# No volume from USB audio input



## caribconsult (Jul 9, 2017)

First, I want make sure I'm in the right forum. The car is a 2016 Sentra FE+S trim, stock equipment, low mileage, all systems appear to be working correctly except as noted below. Hopefully this is the right forum.

ISSUE: no volume when connecting IPod to USB input in console compartment. Now this DID work for the previous 2 months we have had this car. The car audio recognizes the IPod upon connecting it as stated, and the radio control panel displays the appropriate stuff to show what is playing. You can advance or backup the audio with the radio controls, either on the radio or the steering wheel. ALL NORMAL, except no volume now. There has been no work done on the car since this was working, so I doubt anything got inadvertently disconnected.

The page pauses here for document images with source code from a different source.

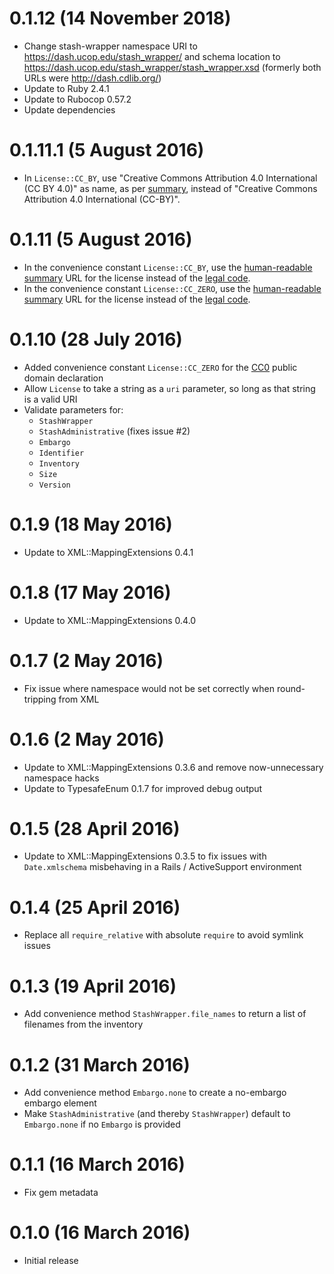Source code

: # 0.1.12 (14 November 2018)

- Change stash-wrapper namespace URI to https://dash.ucop.edu/stash_wrapper/ and schema location to 
  https://dash.ucop.edu/stash_wrapper/stash_wrapper.xsd (formerly both URLs were http://dash.cdlib.org/)
- Update to Ruby 2.4.1
- Update to Rubocop 0.57.2
- Update dependencies

# 0.1.11.1 (5 August 2016)

- In `License::CC_BY`, use "Creative Commons Attribution 4.0 International (CC BY 4.0)" 
  as name, as per [summary](https://creativecommons.org/licenses/by/4.0/), instead of 
  "Creative Commons Attribution 4.0 International (CC-BY)".

# 0.1.11 (5 August 2016)

- In the convenience constant `License::CC_BY`, use the 
  [human-readable summary](https://creativecommons.org/licenses/by/4.0/) URL for the license 
  instead of the [legal code](https://creativecommons.org/licenses/by/4.0/legalcode).
- In the convenience constant `License::CC_ZERO`, use the 
  [human-readable summary](https://creativecommons.org/publicdomain/zero/1.0/) URL for the license 
  instead of the [legal code](https://creativecommons.org/publicdomain/zero/1.0/legalcode).

# 0.1.10 (28 July 2016)

- Added convenience constant `License::CC_ZERO` for the
  [CC0](https://creativecommons.org/publicdomain/zero/1.0/legalcode) public domain declaration
- Allow `License` to take a string as a `uri` parameter, so long as that string is a valid URI
- Validate parameters for:
  - `StashWrapper`
  - `StashAdministrative` (fixes issue #2)
  - `Embargo`
  - `Identifier`
  - `Inventory`
  - `Size`
  - `Version`

# 0.1.9 (18 May 2016)

- Update to XML::MappingExtensions 0.4.1

# 0.1.8 (17 May 2016)

- Update to XML::MappingExtensions 0.4.0

# 0.1.7 (2 May 2016)

- Fix issue where namespace would not be set correctly when round-tripping from XML

# 0.1.6 (2 May 2016)

- Update to XML::MappingExtensions 0.3.6 and remove now-unnecessary namespace hacks
- Update to TypesafeEnum 0.1.7 for improved debug output

# 0.1.5 (28 April 2016)

- Update to XML::MappingExtensions 0.3.5 to fix issues with `Date.xmlschema` misbehaving
  in a Rails / ActiveSupport environment

# 0.1.4 (25 April 2016)

- Replace all `require_relative` with absolute `require` to avoid symlink issues

# 0.1.3 (19 April 2016)

- Add convenience method `StashWrapper.file_names` to return a list of filenames
  from the inventory

# 0.1.2 (31 March 2016)

- Add convenience method `Embargo.none` to create a no-embargo embargo element
- Make `StashAdministrative` (and thereby `StashWrapper`) default to `Embargo.none`
  if no `Embargo` is provided

# 0.1.1 (16 March 2016)

- Fix gem metadata

# 0.1.0 (16 March 2016)

- Initial release
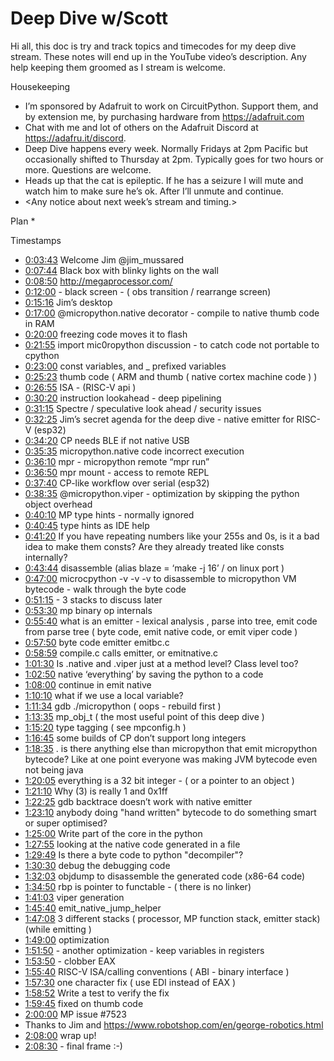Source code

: # Deep Dive w/Scott


Hi all, this doc is try and track topics and timecodes for my deep dive stream. These notes will end up in the YouTube video’s description. Any help keeping them groomed as I stream is welcome.


Housekeeping
* I’m sponsored by Adafruit to work on CircuitPython. Support them, and by extension me, by purchasing hardware from https://adafruit.com
* Chat with me and lot of others on the Adafruit Discord at https://adafru.it/discord.
* Deep Dive happens every week. Normally Fridays at 2pm Pacific but occasionally shifted to Thursday at 2pm. Typically goes for two hours or more. Questions are welcome.
* Heads up that the cat is epileptic. If he has a seizure I will mute and watch him to make sure he’s ok. After I’ll unmute and continue.
* <Any notice about next week’s stream and timing.>


Plan
*

Timestamps
* [0:03:43](https://www.youtube.com/watch?v=bciRImf0_Ts&t=223) Welcome Jim @jim_mussared
* [0:07:44](https://www.youtube.com/watch?v=bciRImf0_Ts&t=464) Black box with blinky lights on the wall
* [0:08:50](https://www.youtube.com/watch?v=bciRImf0_Ts&t=530) http://megaprocessor.com/
* [0:12:00](https://www.youtube.com/watch?v=bciRImf0_Ts&t=720) - black screen - ( obs transition / rearrange screen)
* [0:15:16](https://www.youtube.com/watch?v=bciRImf0_Ts&t=916) Jim’s desktop
* [0:17:00](https://www.youtube.com/watch?v=bciRImf0_Ts&t=1020) @micropython.native decorator - compile to native thumb code in RAM
* [0:20:00](https://www.youtube.com/watch?v=bciRImf0_Ts&t=1200) freezing code moves it to flash
* [0:21:55](https://www.youtube.com/watch?v=bciRImf0_Ts&t=1315) import mic0ropython discussion - to catch code not portable to cpython
* [0:23:00](https://www.youtube.com/watch?v=bciRImf0_Ts&t=1380) const variables, and _ prefixed variables
* [0:25:23](https://www.youtube.com/watch?v=bciRImf0_Ts&t=1523) thumb code ( ARM and thumb ( native cortex machine code ) )
* [0:26:55](https://www.youtube.com/watch?v=bciRImf0_Ts&t=1615) ISA - (RISC-V api )
* [0:30:20](https://www.youtube.com/watch?v=bciRImf0_Ts&t=1820) instruction lookahead - deep pipelining
* [0:31:15](https://www.youtube.com/watch?v=bciRImf0_Ts&t=1875) Spectre / speculative look ahead / security issues
* [0:32:25](https://www.youtube.com/watch?v=bciRImf0_Ts&t=1945) Jim’s secret agenda for the deep dive - native emitter for RISC-V (esp32)
* [0:34:20](https://www.youtube.com/watch?v=bciRImf0_Ts&t=2060) CP needs BLE if not native USB
* [0:35:35](https://www.youtube.com/watch?v=bciRImf0_Ts&t=2135) micropython.native code incorrect execution
* [0:36:10](https://www.youtube.com/watch?v=bciRImf0_Ts&t=2170) mpr - micropython remote “mpr run”
* [0:36:50](https://www.youtube.com/watch?v=bciRImf0_Ts&t=2210) mpr mount - access to remote REPL
* [0:37:40](https://www.youtube.com/watch?v=bciRImf0_Ts&t=2260) CP-like workflow over serial (esp32)
* [0:38:35](https://www.youtube.com/watch?v=bciRImf0_Ts&t=2315) @micropython.viper - optimization by skipping the python object overhead
* [0:40:10](https://www.youtube.com/watch?v=bciRImf0_Ts&t=2410) MP type hints - normally ignored
* [0:40:45](https://www.youtube.com/watch?v=bciRImf0_Ts&t=2445) type hints as IDE help
* [0:41:20](https://www.youtube.com/watch?v=bciRImf0_Ts&t=2480) If you have repeating numbers like your 255s and 0s, is it a bad idea to make them consts? Are they already treated like consts internally?
* [0:43:44](https://www.youtube.com/watch?v=bciRImf0_Ts&t=2624)  disassemble (alias blaze = ‘make -j 16’  / on linux port )
* [0:47:00](https://www.youtube.com/watch?v=bciRImf0_Ts&t=2820) microcpython -v -v -v to disassemble to micropython VM bytecode - walk through the byte code
* [0:51:15](https://www.youtube.com/watch?v=bciRImf0_Ts&t=3075) - 3 stacks to discuss later
* [0:53:30](https://www.youtube.com/watch?v=bciRImf0_Ts&t=3210) mp binary op internals
* [0:55:40](https://www.youtube.com/watch?v=bciRImf0_Ts&t=3340) what is an emitter - lexical analysis , parse into tree, emit code from parse tree ( byte code, emit native code, or emit viper code )
* [0:57:50](https://www.youtube.com/watch?v=bciRImf0_Ts&t=3470) byte code emitter emitbc.c
* [0:58:59](https://www.youtube.com/watch?v=bciRImf0_Ts&t=3539) compile.c calls emitter, or emitnative.c
* [1:01:30](https://www.youtube.com/watch?v=bciRImf0_Ts&t=3690) Is .native and .viper just at a method level? Class level too?
* [1:02:50](https://www.youtube.com/watch?v=bciRImf0_Ts&t=3770) native ‘everything’ by saving the python to a code
* [1:08:00](https://www.youtube.com/watch?v=bciRImf0_Ts&t=4080) continue in emit native
* [1:10:10](https://www.youtube.com/watch?v=bciRImf0_Ts&t=4210) what if we use a local variable?
* [1:11:34](https://www.youtube.com/watch?v=bciRImf0_Ts&t=4294) gdb ./micropython ( oops - rebuild first )
* [1:13:35](https://www.youtube.com/watch?v=bciRImf0_Ts&t=4415) mp_obj_t ( the most useful point of this deep dive )
* [1:15:20](https://www.youtube.com/watch?v=bciRImf0_Ts&t=4520) type tagging ( see mpconfig.h )
* [1:16:45](https://www.youtube.com/watch?v=bciRImf0_Ts&t=4605) some builds of CP don’t support long integers
* [1:18:35](https://www.youtube.com/watch?v=bciRImf0_Ts&t=4715) . is there anything else than micropython that emit micropython bytecode? Like at one point everyone was making JVM bytecode even not being java
* [1:20:05](https://www.youtube.com/watch?v=bciRImf0_Ts&t=4805) everything is a 32 bit integer - ( or a pointer to an object )
* [1:21:10](https://www.youtube.com/watch?v=bciRImf0_Ts&t=4870) Why (3) is really 1 and 0x1ff
* [1:22:25](https://www.youtube.com/watch?v=bciRImf0_Ts&t=4945) gdb backtrace doesn’t work with native emitter
* [1:23:10](https://www.youtube.com/watch?v=bciRImf0_Ts&t=4990) anybody doing "hand written" bytecode to do something smart or super optimised?
* [1:25:00](https://www.youtube.com/watch?v=bciRImf0_Ts&t=5100) Write part of the core in the python
* [1:27:55](https://www.youtube.com/watch?v=bciRImf0_Ts&t=5275) looking at the native code generated in a file
* [1:29:49](https://www.youtube.com/watch?v=bciRImf0_Ts&t=5389) Is there a byte code to python "decompiler"?
* [1:30:30](https://www.youtube.com/watch?v=bciRImf0_Ts&t=5430) debug the debugging code
* [1:32:03](https://www.youtube.com/watch?v=bciRImf0_Ts&t=5523) objdump to disassemble the generated code (x86-64 code)
* [1:34:50](https://www.youtube.com/watch?v=bciRImf0_Ts&t=5690) rbp is pointer to functable - ( there is no linker)
* [1:41:03](https://www.youtube.com/watch?v=bciRImf0_Ts&t=6063) viper generation
* [1:45:40](https://www.youtube.com/watch?v=bciRImf0_Ts&t=6340) emit_native_jump_helper
* [1:47:08](https://www.youtube.com/watch?v=bciRImf0_Ts&t=6428) 3 different stacks ( processor, MP function stack, emitter stack) (while emitting )
* [1:49:00](https://www.youtube.com/watch?v=bciRImf0_Ts&t=6540) optimization
* [1:51:50](https://www.youtube.com/watch?v=bciRImf0_Ts&t=6710) - another optimization - keep variables in registers
* [1:53:50](https://www.youtube.com/watch?v=bciRImf0_Ts&t=6830) - clobber EAX
* [1:55:40](https://www.youtube.com/watch?v=bciRImf0_Ts&t=6940) RISC-V ISA/calling conventions  ( ABI - binary interface )
* [1:57:30](https://www.youtube.com/watch?v=bciRImf0_Ts&t=7050) one character fix  ( use EDI instead of EAX )
* [1:58:52](https://www.youtube.com/watch?v=bciRImf0_Ts&t=7132) Write a test to verify the fix
* [1:59:45](https://www.youtube.com/watch?v=bciRImf0_Ts&t=7185) fixed on thumb code
* [2:00:00](https://www.youtube.com/watch?v=bciRImf0_Ts&t=7200) MP issue #7523
* Thanks to Jim and https://www.robotshop.com/en/george-robotics.html
* [2:08:00](https://www.youtube.com/watch?v=bciRImf0_Ts&t=7680) wrap up!
* [2:08:30](https://www.youtube.com/watch?v=bciRImf0_Ts&t=7710) - final frame :-)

As of yesterday, all controls appear normal but there is NO AUDIO playing. Radio volume at max, still no sound. Radio controls still work to select tracks,etc, but no volume at all. If I connect the earphone jack of the IPod to the AUX input, it sounds correct, but of course, you lose the ability to control the IPod from the radio, and it won't charge up from the AUX jack. I have played with every adjustment I can find on both the IPod and the radio and steering wheel and I have made no progress. 

The IPod works nicely either with earphones, or connected via USB to my desktop computer, I have full control of it via ITunes, but no volume in the car. I"m starting to suspect the radio circuitry, but if the IPod gets recognized, and the radio display shows IPod control, how can it not be heard? I don't think there's a fuse for this but correct me if that's wrong.

Does anyone have a suggestions here? Has anyone else had this issue? The car is very much under factory warranty but before I go pestering the service manage I want to explore all possibilities. 

Any help here is much appreciated.


----------